*** Opening of Dataset records ***

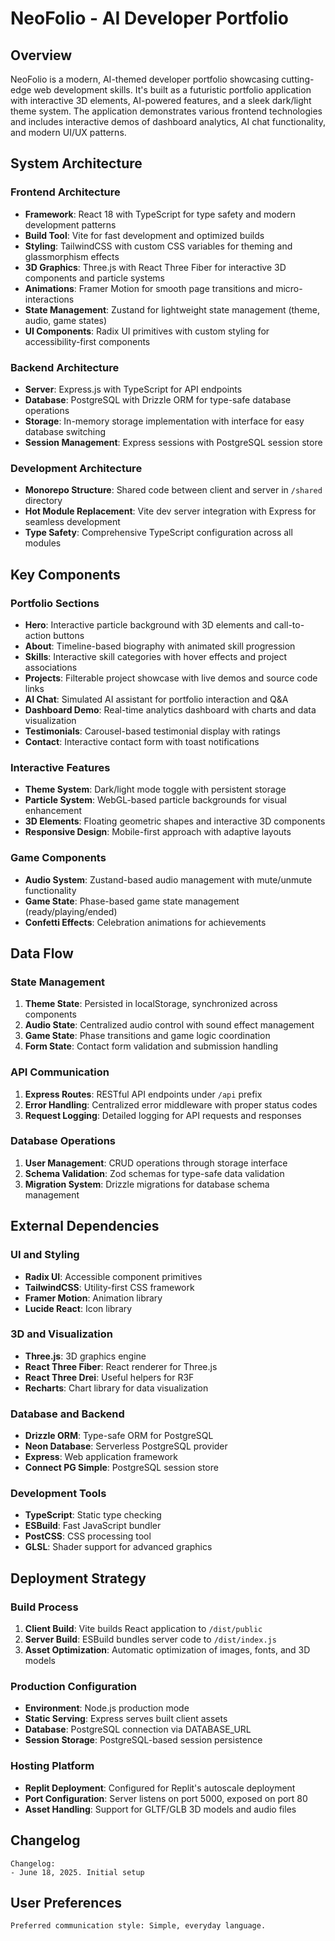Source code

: # NeoFolio - AI Developer Portfolio

## Overview

NeoFolio is a modern, AI-themed developer portfolio showcasing cutting-edge web development skills. It's built as a futuristic portfolio application with interactive 3D elements, AI-powered features, and a sleek dark/light theme system. The application demonstrates various frontend technologies and includes interactive demos of dashboard analytics, AI chat functionality, and modern UI/UX patterns.

## System Architecture

### Frontend Architecture
- **Framework**: React 18 with TypeScript for type safety and modern development patterns
- **Build Tool**: Vite for fast development and optimized builds
- **Styling**: TailwindCSS with custom CSS variables for theming and glassmorphism effects
- **3D Graphics**: Three.js with React Three Fiber for interactive 3D components and particle systems
- **Animations**: Framer Motion for smooth page transitions and micro-interactions
- **State Management**: Zustand for lightweight state management (theme, audio, game states)
- **UI Components**: Radix UI primitives with custom styling for accessibility-first components

### Backend Architecture
- **Server**: Express.js with TypeScript for API endpoints
- **Database**: PostgreSQL with Drizzle ORM for type-safe database operations
- **Storage**: In-memory storage implementation with interface for easy database switching
- **Session Management**: Express sessions with PostgreSQL session store

### Development Architecture
- **Monorepo Structure**: Shared code between client and server in `/shared` directory
- **Hot Module Replacement**: Vite dev server integration with Express for seamless development
- **Type Safety**: Comprehensive TypeScript configuration across all modules

## Key Components

### Portfolio Sections
- **Hero**: Interactive particle background with 3D elements and call-to-action buttons
- **About**: Timeline-based biography with animated skill progression
- **Skills**: Interactive skill categories with hover effects and project associations
- **Projects**: Filterable project showcase with live demos and source code links
- **AI Chat**: Simulated AI assistant for portfolio interaction and Q&A
- **Dashboard Demo**: Real-time analytics dashboard with charts and data visualization
- **Testimonials**: Carousel-based testimonial display with ratings
- **Contact**: Interactive contact form with toast notifications

### Interactive Features
- **Theme System**: Dark/light mode toggle with persistent storage
- **Particle System**: WebGL-based particle backgrounds for visual enhancement
- **3D Elements**: Floating geometric shapes and interactive 3D components
- **Responsive Design**: Mobile-first approach with adaptive layouts

### Game Components
- **Audio System**: Zustand-based audio management with mute/unmute functionality
- **Game State**: Phase-based game state management (ready/playing/ended)
- **Confetti Effects**: Celebration animations for achievements

## Data Flow

### State Management
1. **Theme State**: Persisted in localStorage, synchronized across components
2. **Audio State**: Centralized audio control with sound effect management
3. **Game State**: Phase transitions and game logic coordination
4. **Form State**: Contact form validation and submission handling

### API Communication
1. **Express Routes**: RESTful API endpoints under `/api` prefix
2. **Error Handling**: Centralized error middleware with proper status codes
3. **Request Logging**: Detailed logging for API requests and responses

### Database Operations
1. **User Management**: CRUD operations through storage interface
2. **Schema Validation**: Zod schemas for type-safe data validation
3. **Migration System**: Drizzle migrations for database schema management

## External Dependencies

### UI and Styling
- **Radix UI**: Accessible component primitives
- **TailwindCSS**: Utility-first CSS framework
- **Framer Motion**: Animation library
- **Lucide React**: Icon library

### 3D and Visualization
- **Three.js**: 3D graphics engine
- **React Three Fiber**: React renderer for Three.js
- **React Three Drei**: Useful helpers for R3F
- **Recharts**: Chart library for data visualization

### Database and Backend
- **Drizzle ORM**: Type-safe ORM for PostgreSQL
- **Neon Database**: Serverless PostgreSQL provider
- **Express**: Web application framework
- **Connect PG Simple**: PostgreSQL session store

### Development Tools
- **TypeScript**: Static type checking
- **ESBuild**: Fast JavaScript bundler
- **PostCSS**: CSS processing tool
- **GLSL**: Shader support for advanced graphics

## Deployment Strategy

### Build Process
1. **Client Build**: Vite builds React application to `/dist/public`
2. **Server Build**: ESBuild bundles server code to `/dist/index.js`
3. **Asset Optimization**: Automatic optimization of images, fonts, and 3D models

### Production Configuration
- **Environment**: Node.js production mode
- **Static Serving**: Express serves built client assets
- **Database**: PostgreSQL connection via DATABASE_URL
- **Session Storage**: PostgreSQL-based session persistence

### Hosting Platform
- **Replit Deployment**: Configured for Replit's autoscale deployment
- **Port Configuration**: Server listens on port 5000, exposed on port 80
- **Asset Handling**: Support for GLTF/GLB 3D models and audio files

## Changelog

```
Changelog:
- June 18, 2025. Initial setup
```

## User Preferences

```
Preferred communication style: Simple, everyday language.
```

*** Close of Dataset records ***

- Work task: An exact copy is required of the lines from the start of the records above through the line with "- **Storage**: In-memory", and only those, without any pictures.

- Reply to the task:
Source code

: # NeoFolio - AI Developer Portfolio

## Overview

NeoFolio is a modern, AI-themed developer portfolio showcasing cutting-edge web development skills. It's built as a futuristic portfolio application with interactive 3D elements, AI-powered features, and a sleek dark/light theme system. The application demonstrates various frontend technologies and includes interactive demos of dashboard analytics, AI chat functionality, and modern UI/UX patterns.

## System Architecture

### Frontend Architecture
- **Framework**: React 18 with TypeScript for type safety and modern development patterns
- **Build Tool**: Vite for fast development and optimized builds
- **Styling**: TailwindCSS with custom CSS variables for theming and glassmorphism effects
- **3D Graphics**: Three.js with React Three Fiber for interactive 3D components and particle systems
- **Animations**: Framer Motion for smooth page transitions and micro-interactions
- **State Management**: Zustand for lightweight state management (theme, audio, game states)
- **UI Components**: Radix UI primitives with custom styling for accessibility-first components

### Backend Architecture
- **Server**: Express.js with TypeScript for API endpoints
- **Database**: PostgreSQL with Drizzle ORM for type-safe database operations
- **Storage**: In-memory storage implementation with interface for easy database switching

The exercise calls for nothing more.